Segment Start: ENTRIES SHOWN

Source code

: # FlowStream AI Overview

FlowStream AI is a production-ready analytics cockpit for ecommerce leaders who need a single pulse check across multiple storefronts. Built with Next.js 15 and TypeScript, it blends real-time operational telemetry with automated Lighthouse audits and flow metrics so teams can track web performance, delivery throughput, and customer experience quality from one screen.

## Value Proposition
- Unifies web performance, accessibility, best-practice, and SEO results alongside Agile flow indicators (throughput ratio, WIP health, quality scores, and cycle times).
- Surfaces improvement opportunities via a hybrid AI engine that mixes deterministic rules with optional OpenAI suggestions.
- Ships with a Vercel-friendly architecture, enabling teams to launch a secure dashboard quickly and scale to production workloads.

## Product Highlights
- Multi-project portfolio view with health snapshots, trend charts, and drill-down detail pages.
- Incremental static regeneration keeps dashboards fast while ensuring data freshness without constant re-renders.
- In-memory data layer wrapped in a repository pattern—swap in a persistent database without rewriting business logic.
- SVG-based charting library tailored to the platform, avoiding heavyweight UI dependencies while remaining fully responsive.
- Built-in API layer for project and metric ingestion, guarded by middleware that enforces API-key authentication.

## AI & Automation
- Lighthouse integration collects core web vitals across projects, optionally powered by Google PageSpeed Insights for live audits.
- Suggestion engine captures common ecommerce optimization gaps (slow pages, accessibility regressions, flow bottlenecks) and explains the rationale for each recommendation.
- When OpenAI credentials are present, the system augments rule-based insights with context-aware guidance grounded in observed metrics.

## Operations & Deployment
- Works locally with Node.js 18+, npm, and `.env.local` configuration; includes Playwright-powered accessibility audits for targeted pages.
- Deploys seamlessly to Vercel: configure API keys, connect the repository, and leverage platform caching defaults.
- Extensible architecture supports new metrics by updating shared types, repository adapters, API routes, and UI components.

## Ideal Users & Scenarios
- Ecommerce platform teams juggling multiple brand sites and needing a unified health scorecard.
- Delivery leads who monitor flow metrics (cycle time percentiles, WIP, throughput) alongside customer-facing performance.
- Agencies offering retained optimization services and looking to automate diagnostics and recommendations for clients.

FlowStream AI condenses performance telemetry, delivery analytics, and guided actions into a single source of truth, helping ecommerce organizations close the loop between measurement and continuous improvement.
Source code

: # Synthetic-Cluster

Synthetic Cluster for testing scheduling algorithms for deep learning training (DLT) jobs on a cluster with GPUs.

Segment End: ENTRIES SHOWN

What lines in the data above carry "accessibility"? Return them all.

ANSWER SPACE
- Unifies web performance, accessibility, best-practice, and SEO results alongside Agile flow indicators (throughput ratio, WIP health, quality scores, and cycle times).
- Suggestion engine captures common ecommerce optimization gaps (slow pages, accessibility regressions, flow bottlenecks) and explains the rationale for each recommendation.
- Works locally with Node.js 18+, npm, and `.env.local` configuration; includes Playwright-powered accessibility audits for targeted pages.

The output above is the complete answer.